Caso a ação tivesse sido
proposta contra a CBF ou o Corinthians, haveria responsabilidade objetiva
(independente de culpa). Por outro lado, a figura do árbitro na partida de
futebol corresponde a uma forma de solução de conflitos previamente pactuada
pelas partes (pelas Federações e competidores) em uma espécie de cláusula
especial prevista no regulamento.
Assim, impera a autonomia da
vontade das partes envolvidas, manifestada na medida em que são elas
(Federações e Clubes) que definem os procedimentos que disciplinarão a partida.

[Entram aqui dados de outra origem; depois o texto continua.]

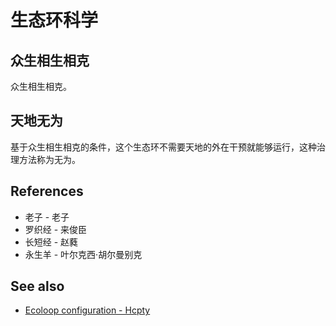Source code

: # 生态环科学

## 众生相生相克

众生相生相克。

## 天地无为

基于众生相生相克的条件，这个生态环不需要天地的外在干预就能够运行，这种治理方法称为无为。

## References

- 老子 - 老子
- 罗织经 - 来俊臣
- 长短经 - 赵蕤
- 永生羊 - 叶尔克西·胡尔曼别克

## See also

- [Ecoloop configuration - Hcpty](https://github.com/Hcpty/ecoloop-configuration)
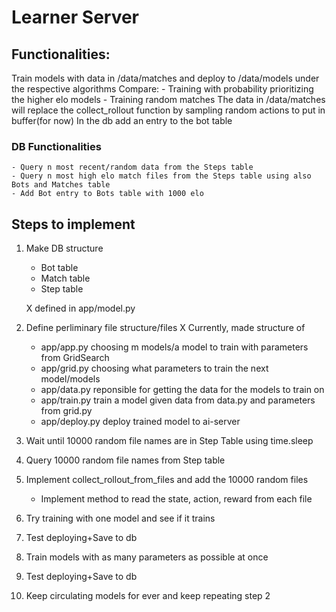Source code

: # Learner Server

## Functionalities:

Train models with data in /data/matches and deploy to /data/models under the respective algorithms
Compare:
    - Training with probability prioritizing the higher elo models
    - Training random matches
The data in /data/matches will replace the collect_rollout function by sampling random actions to put in buffer(for now)
In the db add an entry to the bot table

### DB Functionalities
    - Query n most recent/random data from the Steps table 
    - Query n most high elo match files from the Steps table using also Bots and Matches table
    - Add Bot entry to Bots table with 1000 elo

## Steps to implement
1. Make DB structure
    - Bot table
    - Match table
    - Step table

    X defined in app/model.py
2. Define perliminary file structure/files
    X Currently, made structure of 
    - app/app.py choosing m models/a model to train with parameters from GridSearch
    - app/grid.py choosing what parameters to train the next model/models
    - app/data.py reponsible for getting the data for the models to train on
    - app/train.py train a model given data from data.py and parameters from grid.py
    - app/deploy.py deploy trained model to ai-server
3. Wait until 10000 random file names are in Step Table using time.sleep
4. Query 10000 random file names from Step table
5. Implement collect_rollout_from_files and add the 10000 random files
    - Implement method to read the state, action, reward from each file
6. Try training with one model and see if it trains
7. Test deploying+Save to db
8. Train models with as many parameters as possible at once
9. Test deploying+Save to db
10. Keep circulating models for ever and keep repeating step 2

Ou seja, são criadas regras particulares e de comum acordo entre os
interessados.
Importante acrescer que,
realmente, durante os noventa minutos da partida a atividade do árbitro deve
consistir no fiel cumprimento das leis que o regem, o que, em nenhuma hipótese,
determina a ausência de falhas no seu atuar. Deve-se exigir do árbitro
honestidade e não perfeição. Assim, é dever do autor comprovar a má-fé do Juiz
da partida.
Concluir-se em sentido
diverso afigura-se inevitável afronta ao próprio direito que o torcedor quer
ver respeitado com a ação: uma arbitragem isenta de pressões, já que não há
maior pressão que a da exigência da perfeição, como bem ressaltou a Juíza Cíntia Souto Machado de Andrade Guedes, nos
autos do processo nº 2007.209.009534-1, comarca do Rio de Janeiro/RJ
Ademais, ao se tratar de
conseqüências da não marcação de um pênalti, a ação de indenização será
fulcrada no terreno das probabilidades e a responsabilização civil tem como
pressuposto a ocorrência efetiva de um dano. Além disso, é da essência do
torcedor sentimentos de toda ordem, inerentes, contudo, a uma partida de
futebol, inserida num contexto de campeonato e de partida decisiva. Trata-se de
mero dissabor oriundo das competições esportivas.
Imagine-se a insegurança
jurídica de uma competição se a cada divergência de arbitragem houvesse
demandas judiciais. Isso sem contar a pressão que os árbitros sofreriam a cada
partida temendo serem réus em ações judiciais o que, aí sim, afrontaria o art. 30
do Estatuto do Torcedor.
Portanto, apesar da
necessidade de maior conhecimento e utilização do Estatuto do Torcedor, o mesmo
não deve ser utilizado para questionar as regras da competição ou erros humanos
de arbitragem, mas, para garantir a eficiência e adequação na prestação do
serviço desportivo abrangendo a transparência na organização da competição,
segurança do torcedor partícipe do evento desportivo, venda de ingressos até
setenta e duas horas antes do início da partida correspondente, acesso a transporte
seguro e organizado, higiene e qualidade das instalações físicas dos estádios e
dos produtos alimentícios vendidos no local e observância, pelos Órgãos de
Justiça Desportiva, no exercício de suas funções, aos Princípios da
Impessoalidade, Moralidade, Celeridade, Publicidade e Independência, tudo em
conformidade com a Lei 10.671/03.
[1] Torcedor é toda pessoa que aprecie,
apóie ou se associe a qualquer entidade de prática desportiva do País e
acompanhe a prática de determinada modalidade esportiva.